AIM OF THE EXERCISE
Please output every record below exactly as written, leaving out any pictures.

(Dataset entries)
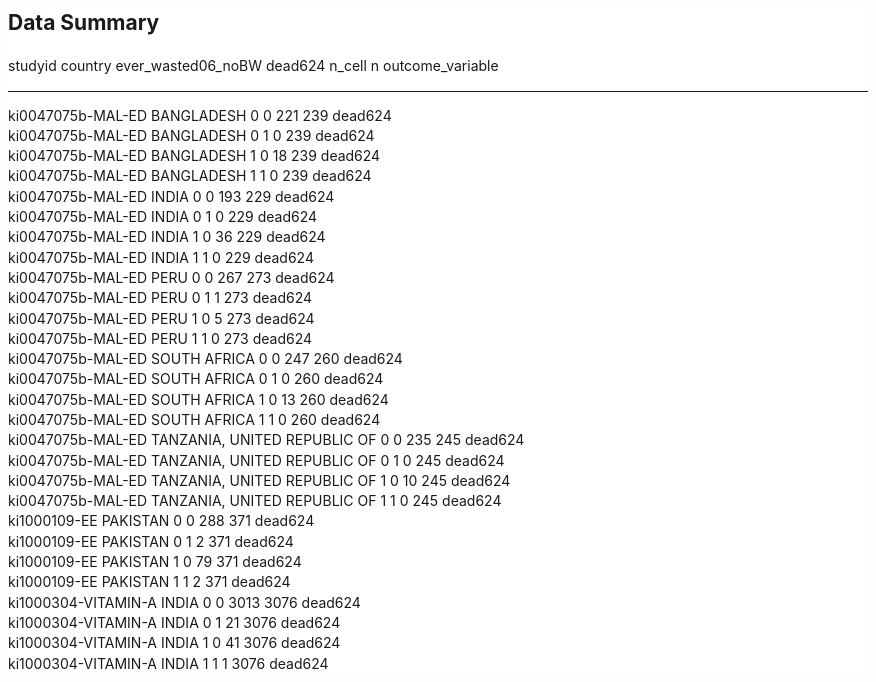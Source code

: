 ## Data Summary

studyid                     country                        ever_wasted06_noBW    dead624   n_cell       n  outcome_variable 
--------------------------  -----------------------------  -------------------  --------  -------  ------  -----------------
ki0047075b-MAL-ED           BANGLADESH                     0                           0      221     239  dead624          
ki0047075b-MAL-ED           BANGLADESH                     0                           1        0     239  dead624          
ki0047075b-MAL-ED           BANGLADESH                     1                           0       18     239  dead624          
ki0047075b-MAL-ED           BANGLADESH                     1                           1        0     239  dead624          
ki0047075b-MAL-ED           INDIA                          0                           0      193     229  dead624          
ki0047075b-MAL-ED           INDIA                          0                           1        0     229  dead624          
ki0047075b-MAL-ED           INDIA                          1                           0       36     229  dead624          
ki0047075b-MAL-ED           INDIA                          1                           1        0     229  dead624          
ki0047075b-MAL-ED           PERU                           0                           0      267     273  dead624          
ki0047075b-MAL-ED           PERU                           0                           1        1     273  dead624          
ki0047075b-MAL-ED           PERU                           1                           0        5     273  dead624          
ki0047075b-MAL-ED           PERU                           1                           1        0     273  dead624          
ki0047075b-MAL-ED           SOUTH AFRICA                   0                           0      247     260  dead624          
ki0047075b-MAL-ED           SOUTH AFRICA                   0                           1        0     260  dead624          
ki0047075b-MAL-ED           SOUTH AFRICA                   1                           0       13     260  dead624          
ki0047075b-MAL-ED           SOUTH AFRICA                   1                           1        0     260  dead624          
ki0047075b-MAL-ED           TANZANIA, UNITED REPUBLIC OF   0                           0      235     245  dead624          
ki0047075b-MAL-ED           TANZANIA, UNITED REPUBLIC OF   0                           1        0     245  dead624          
ki0047075b-MAL-ED           TANZANIA, UNITED REPUBLIC OF   1                           0       10     245  dead624          
ki0047075b-MAL-ED           TANZANIA, UNITED REPUBLIC OF   1                           1        0     245  dead624          
ki1000109-EE                PAKISTAN                       0                           0      288     371  dead624          
ki1000109-EE                PAKISTAN                       0                           1        2     371  dead624          
ki1000109-EE                PAKISTAN                       1                           0       79     371  dead624          
ki1000109-EE                PAKISTAN                       1                           1        2     371  dead624          
ki1000304-VITAMIN-A         INDIA                          0                           0     3013    3076  dead624          
ki1000304-VITAMIN-A         INDIA                          0                           1       21    3076  dead624          
ki1000304-VITAMIN-A         INDIA                          1                           0       41    3076  dead624          
ki1000304-VITAMIN-A         INDIA                          1                           1        1    3076  dead624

ANSWER AREA
Source code

: ## Data Summary

studyid                     country                        ever_wasted06_noBW    dead624   n_cell       n  outcome_variable 
--------------------------  -----------------------------  -------------------  --------  -------  ------  -----------------
ki0047075b-MAL-ED           BANGLADESH                     0                           0      221     239  dead624          
ki0047075b-MAL-ED           BANGLADESH                     0                           1        0     239  dead624          
ki0047075b-MAL-ED           BANGLADESH                     1                           0       18     239  dead624          
ki0047075b-MAL-ED           BANGLADESH                     1                           1        0     239  dead624          
ki0047075b-MAL-ED           INDIA                          0                           0      193     229  dead624          
ki0047075b-MAL-ED           INDIA                          0                           1        0     229  dead624          
ki0047075b-MAL-ED           INDIA                          1                           0       36     229  dead624          
ki0047075b-MAL-ED           INDIA                          1                           1        0     229  dead624          
ki0047075b-MAL-ED           PERU                           0                           0      267     273  dead624          
ki0047075b-MAL-ED           PERU                           0                           1        1     273  dead624          
ki0047075b-MAL-ED           PERU                           1                           0        5     273  dead624          
ki0047075b-MAL-ED           PERU                           1                           1        0     273  dead624          
ki0047075b-MAL-ED           SOUTH AFRICA                   0                           0      247     260  dead624          
ki0047075b-MAL-ED           SOUTH AFRICA                   0                           1        0     260  dead624          
ki0047075b-MAL-ED           SOUTH AFRICA                   1                           0       13     260  dead624          
ki0047075b-MAL-ED           SOUTH AFRICA                   1                           1        0     260  dead624          
ki0047075b-MAL-ED           TANZANIA, UNITED REPUBLIC OF   0                           0      235     245  dead624          
ki0047075b-MAL-ED           TANZANIA, UNITED REPUBLIC OF   0                           1        0     245  dead624          
ki0047075b-MAL-ED           TANZANIA, UNITED REPUBLIC OF   1                           0       10     245  dead624          
ki0047075b-MAL-ED           TANZANIA, UNITED REPUBLIC OF   1                           1        0     245  dead624          
ki1000109-EE                PAKISTAN                       0                           0      288     371  dead624          
ki1000109-EE                PAKISTAN                       0                           1        2     371  dead624          
ki1000109-EE                PAKISTAN                       1                           0       79     371  dead624          
ki1000109-EE                PAKISTAN                       1                           1        2     371  dead624          
ki1000304-VITAMIN-A         INDIA                          0                           0     3013    3076  dead624          
ki1000304-VITAMIN-A         INDIA                          0                           1       21    3076  dead624          
ki1000304-VITAMIN-A         INDIA                          1                           0       41    3076  dead624          
ki1000304-VITAMIN-A         INDIA                          1                           1        1    3076  dead624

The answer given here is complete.